*GIVEN DATA*.
Segment Open

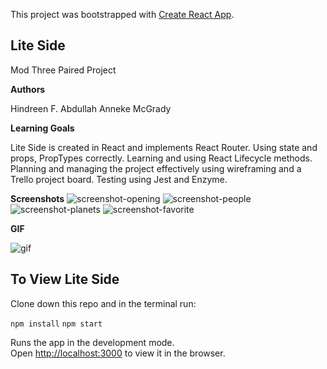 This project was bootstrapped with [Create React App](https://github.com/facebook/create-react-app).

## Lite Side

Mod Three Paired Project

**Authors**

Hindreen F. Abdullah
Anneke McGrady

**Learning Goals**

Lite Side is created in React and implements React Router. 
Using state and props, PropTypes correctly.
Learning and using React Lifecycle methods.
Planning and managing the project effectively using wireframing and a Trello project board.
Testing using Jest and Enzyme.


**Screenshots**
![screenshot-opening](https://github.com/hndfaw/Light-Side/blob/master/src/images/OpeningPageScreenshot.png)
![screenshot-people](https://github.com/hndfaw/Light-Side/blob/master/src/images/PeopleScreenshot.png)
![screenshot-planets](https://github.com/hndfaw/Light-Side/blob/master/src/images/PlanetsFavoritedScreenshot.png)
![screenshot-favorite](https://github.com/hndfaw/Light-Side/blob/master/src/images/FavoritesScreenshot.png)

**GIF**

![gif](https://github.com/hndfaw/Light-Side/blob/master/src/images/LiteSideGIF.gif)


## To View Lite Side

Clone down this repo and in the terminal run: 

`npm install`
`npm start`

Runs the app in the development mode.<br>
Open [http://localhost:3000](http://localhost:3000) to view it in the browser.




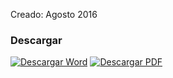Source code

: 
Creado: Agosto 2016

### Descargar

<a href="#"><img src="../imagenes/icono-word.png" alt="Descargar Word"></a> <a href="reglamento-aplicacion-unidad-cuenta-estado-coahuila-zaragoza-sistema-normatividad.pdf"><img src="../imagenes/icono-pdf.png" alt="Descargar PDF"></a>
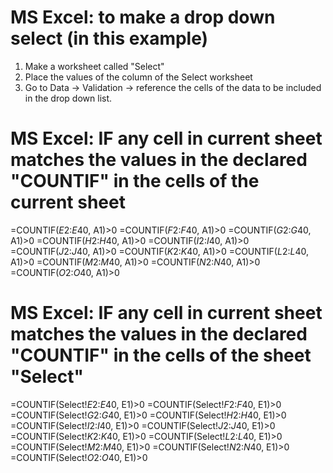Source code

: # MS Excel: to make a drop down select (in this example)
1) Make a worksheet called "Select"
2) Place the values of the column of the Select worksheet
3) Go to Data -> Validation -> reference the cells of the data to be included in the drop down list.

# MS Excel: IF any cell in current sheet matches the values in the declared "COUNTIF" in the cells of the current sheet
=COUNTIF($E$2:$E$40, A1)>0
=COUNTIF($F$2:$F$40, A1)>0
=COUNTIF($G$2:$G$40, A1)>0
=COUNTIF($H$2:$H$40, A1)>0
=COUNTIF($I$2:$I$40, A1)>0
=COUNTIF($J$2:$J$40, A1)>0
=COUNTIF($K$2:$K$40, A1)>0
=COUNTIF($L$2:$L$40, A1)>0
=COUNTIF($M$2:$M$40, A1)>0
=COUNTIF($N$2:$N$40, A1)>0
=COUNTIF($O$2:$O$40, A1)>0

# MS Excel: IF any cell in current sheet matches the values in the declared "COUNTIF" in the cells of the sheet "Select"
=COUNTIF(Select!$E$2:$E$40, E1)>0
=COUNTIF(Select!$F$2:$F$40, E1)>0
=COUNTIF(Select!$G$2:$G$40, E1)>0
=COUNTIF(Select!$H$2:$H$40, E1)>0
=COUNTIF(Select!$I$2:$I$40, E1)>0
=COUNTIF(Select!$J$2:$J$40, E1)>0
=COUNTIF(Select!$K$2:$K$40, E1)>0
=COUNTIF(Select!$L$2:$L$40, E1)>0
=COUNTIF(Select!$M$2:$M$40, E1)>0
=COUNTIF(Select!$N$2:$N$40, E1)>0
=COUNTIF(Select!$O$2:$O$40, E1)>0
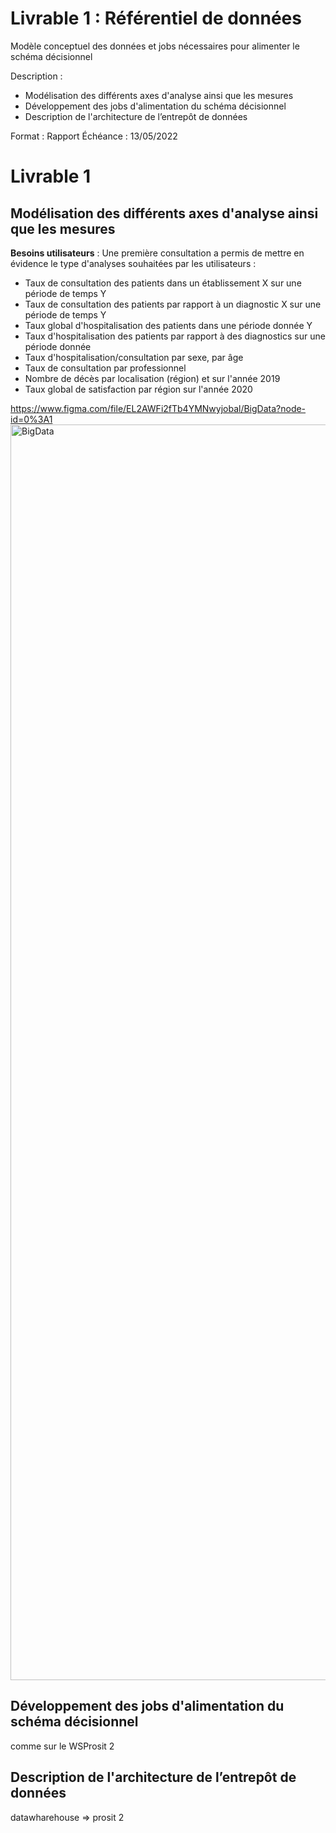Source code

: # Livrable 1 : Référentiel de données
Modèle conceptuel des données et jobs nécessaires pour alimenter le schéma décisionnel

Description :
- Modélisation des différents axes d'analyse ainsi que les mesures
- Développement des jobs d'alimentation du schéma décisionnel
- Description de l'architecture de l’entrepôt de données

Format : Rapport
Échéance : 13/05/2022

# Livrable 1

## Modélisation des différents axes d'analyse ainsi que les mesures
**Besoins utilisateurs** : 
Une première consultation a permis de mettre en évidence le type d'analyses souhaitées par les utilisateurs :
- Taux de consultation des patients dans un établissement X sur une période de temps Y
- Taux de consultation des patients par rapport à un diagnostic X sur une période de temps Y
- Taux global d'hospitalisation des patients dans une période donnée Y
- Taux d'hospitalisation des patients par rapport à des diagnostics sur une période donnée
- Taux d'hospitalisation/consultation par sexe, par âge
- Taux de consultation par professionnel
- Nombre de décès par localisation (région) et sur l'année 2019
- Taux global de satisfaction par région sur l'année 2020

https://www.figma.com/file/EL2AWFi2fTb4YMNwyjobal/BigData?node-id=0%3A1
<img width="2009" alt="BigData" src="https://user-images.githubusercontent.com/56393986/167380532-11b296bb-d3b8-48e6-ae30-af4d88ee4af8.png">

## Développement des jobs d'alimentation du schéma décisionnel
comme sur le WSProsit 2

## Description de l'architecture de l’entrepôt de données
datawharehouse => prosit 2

Segment Closed
Segment Open

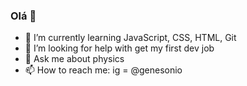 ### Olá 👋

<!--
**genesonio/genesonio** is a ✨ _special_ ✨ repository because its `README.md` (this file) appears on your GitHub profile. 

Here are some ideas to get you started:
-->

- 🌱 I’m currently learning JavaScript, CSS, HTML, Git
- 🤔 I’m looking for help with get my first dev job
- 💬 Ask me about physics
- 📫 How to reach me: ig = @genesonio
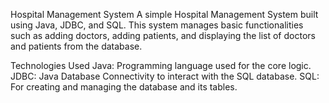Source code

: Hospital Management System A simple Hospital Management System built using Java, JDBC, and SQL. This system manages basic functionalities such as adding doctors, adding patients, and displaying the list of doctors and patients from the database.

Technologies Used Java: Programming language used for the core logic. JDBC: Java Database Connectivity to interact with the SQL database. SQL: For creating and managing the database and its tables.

Segment Closed
Segment Open

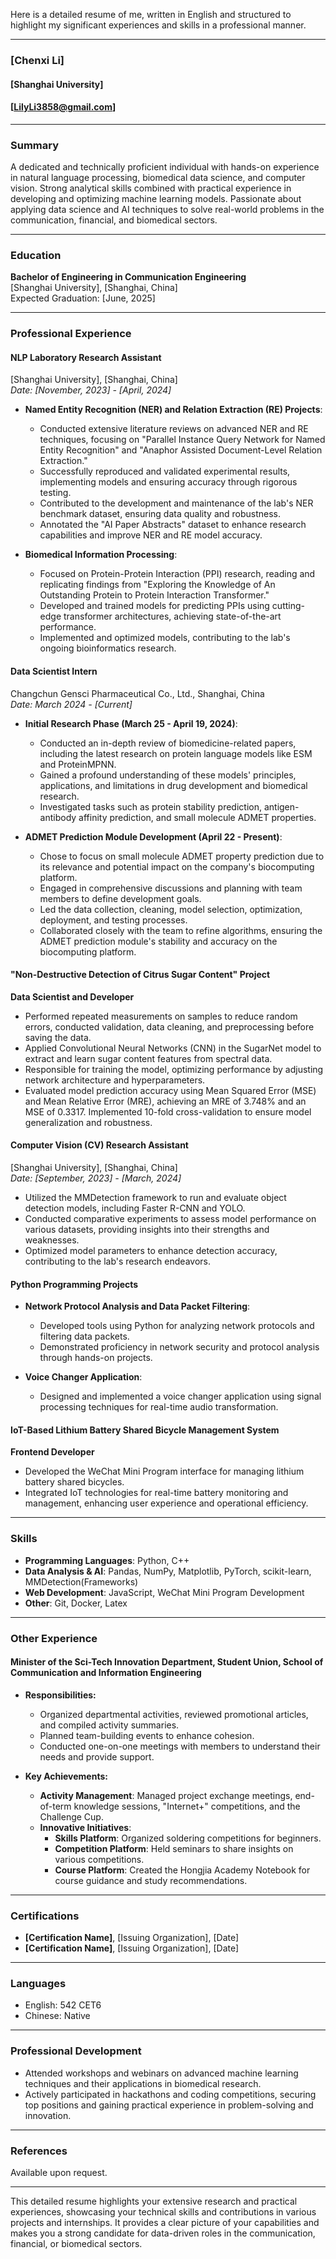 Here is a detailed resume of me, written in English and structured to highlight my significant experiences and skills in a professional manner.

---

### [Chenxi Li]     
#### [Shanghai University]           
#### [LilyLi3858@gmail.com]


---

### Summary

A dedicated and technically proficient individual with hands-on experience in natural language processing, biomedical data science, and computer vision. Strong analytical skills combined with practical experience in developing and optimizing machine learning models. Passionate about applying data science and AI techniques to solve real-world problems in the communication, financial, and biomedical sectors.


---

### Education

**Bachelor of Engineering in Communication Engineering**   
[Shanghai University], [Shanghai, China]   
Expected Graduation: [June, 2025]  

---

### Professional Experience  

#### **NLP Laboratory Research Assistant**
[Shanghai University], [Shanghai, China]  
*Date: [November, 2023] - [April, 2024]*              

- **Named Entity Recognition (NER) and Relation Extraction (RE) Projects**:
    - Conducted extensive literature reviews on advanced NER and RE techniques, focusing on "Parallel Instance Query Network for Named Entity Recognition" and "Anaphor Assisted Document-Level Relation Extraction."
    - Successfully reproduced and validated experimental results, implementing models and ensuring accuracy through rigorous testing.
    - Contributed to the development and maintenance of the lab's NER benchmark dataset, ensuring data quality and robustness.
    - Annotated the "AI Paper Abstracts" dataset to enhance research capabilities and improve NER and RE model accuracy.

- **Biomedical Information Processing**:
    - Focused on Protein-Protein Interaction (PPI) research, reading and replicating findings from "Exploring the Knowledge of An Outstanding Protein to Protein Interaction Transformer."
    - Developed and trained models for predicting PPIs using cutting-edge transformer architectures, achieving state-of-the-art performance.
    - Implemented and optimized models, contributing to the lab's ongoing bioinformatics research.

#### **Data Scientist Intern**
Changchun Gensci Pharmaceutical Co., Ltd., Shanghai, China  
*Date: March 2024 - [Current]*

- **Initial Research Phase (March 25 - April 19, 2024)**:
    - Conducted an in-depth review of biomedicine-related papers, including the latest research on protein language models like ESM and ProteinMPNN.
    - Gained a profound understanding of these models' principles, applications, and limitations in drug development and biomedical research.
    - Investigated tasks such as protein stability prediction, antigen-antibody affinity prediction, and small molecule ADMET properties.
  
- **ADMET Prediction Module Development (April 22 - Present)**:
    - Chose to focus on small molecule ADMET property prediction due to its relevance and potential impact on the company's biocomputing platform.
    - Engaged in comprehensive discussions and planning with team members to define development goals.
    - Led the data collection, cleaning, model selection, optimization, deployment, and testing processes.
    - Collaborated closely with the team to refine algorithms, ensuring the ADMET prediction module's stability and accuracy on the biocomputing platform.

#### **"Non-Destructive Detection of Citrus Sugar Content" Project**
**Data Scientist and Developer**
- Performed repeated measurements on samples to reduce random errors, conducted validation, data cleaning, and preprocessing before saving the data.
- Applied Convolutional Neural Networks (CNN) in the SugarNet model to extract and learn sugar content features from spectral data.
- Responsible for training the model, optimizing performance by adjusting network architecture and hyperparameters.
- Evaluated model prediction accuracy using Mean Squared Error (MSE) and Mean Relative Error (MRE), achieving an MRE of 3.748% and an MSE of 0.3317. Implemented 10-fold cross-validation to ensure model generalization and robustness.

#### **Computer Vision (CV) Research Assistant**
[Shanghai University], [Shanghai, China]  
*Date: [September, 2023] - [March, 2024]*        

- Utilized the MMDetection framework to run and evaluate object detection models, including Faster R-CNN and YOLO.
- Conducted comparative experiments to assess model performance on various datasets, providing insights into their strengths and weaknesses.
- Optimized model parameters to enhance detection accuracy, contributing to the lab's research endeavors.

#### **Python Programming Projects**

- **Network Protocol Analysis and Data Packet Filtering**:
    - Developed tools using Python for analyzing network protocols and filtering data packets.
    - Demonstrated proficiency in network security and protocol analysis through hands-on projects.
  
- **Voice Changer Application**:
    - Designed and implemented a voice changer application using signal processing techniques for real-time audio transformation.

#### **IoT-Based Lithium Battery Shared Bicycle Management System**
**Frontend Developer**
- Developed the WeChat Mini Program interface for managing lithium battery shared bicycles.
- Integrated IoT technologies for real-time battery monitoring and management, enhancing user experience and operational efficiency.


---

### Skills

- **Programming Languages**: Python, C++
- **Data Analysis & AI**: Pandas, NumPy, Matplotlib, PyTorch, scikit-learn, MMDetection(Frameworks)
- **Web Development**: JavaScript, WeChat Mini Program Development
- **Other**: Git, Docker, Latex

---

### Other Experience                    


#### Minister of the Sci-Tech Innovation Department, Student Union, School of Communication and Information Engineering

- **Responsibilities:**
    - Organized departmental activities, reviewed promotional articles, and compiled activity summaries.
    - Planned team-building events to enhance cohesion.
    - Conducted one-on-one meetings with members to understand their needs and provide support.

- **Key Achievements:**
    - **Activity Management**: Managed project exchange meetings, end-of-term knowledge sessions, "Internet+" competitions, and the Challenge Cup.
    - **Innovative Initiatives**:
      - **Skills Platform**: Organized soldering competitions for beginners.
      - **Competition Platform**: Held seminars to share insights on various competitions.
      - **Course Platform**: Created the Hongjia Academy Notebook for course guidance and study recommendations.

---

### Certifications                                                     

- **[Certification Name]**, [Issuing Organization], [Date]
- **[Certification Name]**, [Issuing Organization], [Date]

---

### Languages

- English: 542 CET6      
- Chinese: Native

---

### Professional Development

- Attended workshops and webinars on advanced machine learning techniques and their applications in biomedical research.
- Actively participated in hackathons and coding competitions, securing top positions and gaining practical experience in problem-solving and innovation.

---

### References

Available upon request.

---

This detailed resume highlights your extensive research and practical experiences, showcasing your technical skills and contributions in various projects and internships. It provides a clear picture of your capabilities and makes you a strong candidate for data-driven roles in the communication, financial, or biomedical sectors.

Segment Closed

*ASSIGNED TASK*. Going through the entries above, report how many lines include the string "JDBC". The number alone is the answer.

*EXERCISE RESPONSE*. 2